[PROVIDED MATERIAL]
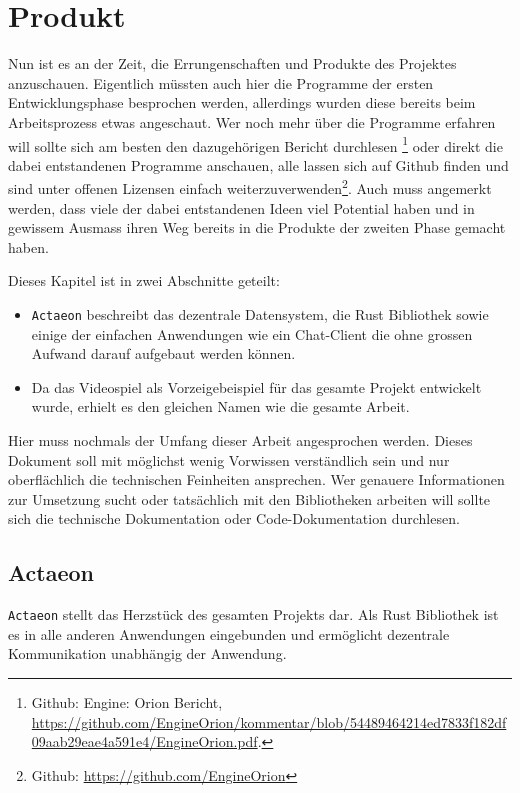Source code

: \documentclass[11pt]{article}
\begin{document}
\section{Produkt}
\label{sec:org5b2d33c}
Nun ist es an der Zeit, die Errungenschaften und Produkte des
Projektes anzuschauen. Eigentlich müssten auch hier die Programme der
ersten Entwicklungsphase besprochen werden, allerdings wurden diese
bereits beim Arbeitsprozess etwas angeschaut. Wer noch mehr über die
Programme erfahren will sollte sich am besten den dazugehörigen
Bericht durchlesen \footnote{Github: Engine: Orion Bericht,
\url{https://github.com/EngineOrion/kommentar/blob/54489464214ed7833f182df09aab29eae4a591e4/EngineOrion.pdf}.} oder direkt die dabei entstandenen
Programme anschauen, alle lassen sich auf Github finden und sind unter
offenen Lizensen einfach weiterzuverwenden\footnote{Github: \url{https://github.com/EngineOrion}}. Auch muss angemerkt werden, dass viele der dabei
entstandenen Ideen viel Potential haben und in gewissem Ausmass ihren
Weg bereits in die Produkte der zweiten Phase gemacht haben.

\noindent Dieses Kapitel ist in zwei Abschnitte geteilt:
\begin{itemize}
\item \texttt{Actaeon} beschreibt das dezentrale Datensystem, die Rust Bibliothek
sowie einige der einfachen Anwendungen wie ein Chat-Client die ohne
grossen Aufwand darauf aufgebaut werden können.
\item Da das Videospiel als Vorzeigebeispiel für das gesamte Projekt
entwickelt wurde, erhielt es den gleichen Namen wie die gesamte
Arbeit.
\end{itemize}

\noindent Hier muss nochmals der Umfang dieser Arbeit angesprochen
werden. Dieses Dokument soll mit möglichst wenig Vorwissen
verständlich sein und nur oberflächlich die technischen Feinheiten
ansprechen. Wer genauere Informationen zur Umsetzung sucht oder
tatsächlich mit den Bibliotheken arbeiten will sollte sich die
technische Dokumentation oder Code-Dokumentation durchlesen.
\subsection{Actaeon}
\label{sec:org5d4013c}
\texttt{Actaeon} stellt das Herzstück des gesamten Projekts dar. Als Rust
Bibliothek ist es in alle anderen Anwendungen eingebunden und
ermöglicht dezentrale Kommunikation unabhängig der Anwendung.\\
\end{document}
[/PROVIDED MATERIAL]
[PROVIDED MATERIAL]
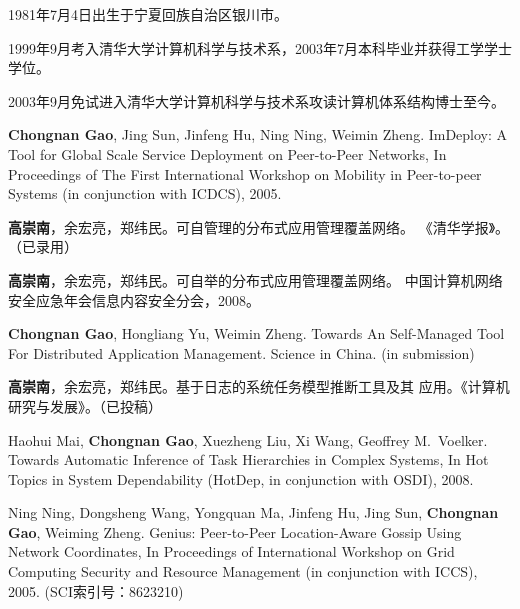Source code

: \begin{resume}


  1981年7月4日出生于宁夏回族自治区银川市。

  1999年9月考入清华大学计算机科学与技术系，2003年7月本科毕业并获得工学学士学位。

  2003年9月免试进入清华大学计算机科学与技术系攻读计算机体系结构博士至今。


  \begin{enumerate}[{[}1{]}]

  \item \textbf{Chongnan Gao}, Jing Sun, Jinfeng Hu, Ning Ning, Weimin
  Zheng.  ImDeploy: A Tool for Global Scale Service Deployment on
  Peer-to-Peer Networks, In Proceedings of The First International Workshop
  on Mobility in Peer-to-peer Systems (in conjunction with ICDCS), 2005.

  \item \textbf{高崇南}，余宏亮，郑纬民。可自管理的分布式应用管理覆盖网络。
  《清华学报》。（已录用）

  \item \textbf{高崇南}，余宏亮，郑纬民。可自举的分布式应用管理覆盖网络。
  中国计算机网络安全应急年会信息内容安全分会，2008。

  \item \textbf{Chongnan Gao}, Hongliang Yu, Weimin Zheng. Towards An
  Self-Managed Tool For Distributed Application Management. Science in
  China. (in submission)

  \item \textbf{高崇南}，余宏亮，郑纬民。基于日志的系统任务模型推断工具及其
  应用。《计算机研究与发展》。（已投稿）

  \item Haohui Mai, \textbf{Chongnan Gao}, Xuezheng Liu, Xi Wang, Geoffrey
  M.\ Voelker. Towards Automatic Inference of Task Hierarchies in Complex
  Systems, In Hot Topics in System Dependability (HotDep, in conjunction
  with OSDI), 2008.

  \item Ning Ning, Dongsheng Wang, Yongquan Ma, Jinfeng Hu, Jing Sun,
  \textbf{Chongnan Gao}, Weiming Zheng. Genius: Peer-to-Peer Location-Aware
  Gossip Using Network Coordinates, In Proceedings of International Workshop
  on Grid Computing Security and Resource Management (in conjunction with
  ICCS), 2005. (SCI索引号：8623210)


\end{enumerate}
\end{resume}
[/PROVIDED MATERIAL]
## TRY IT
State how many lines in the listing above contain "Proceedings". Offer nothing besides that number.

## SOLUTION FOR THIS TASK
2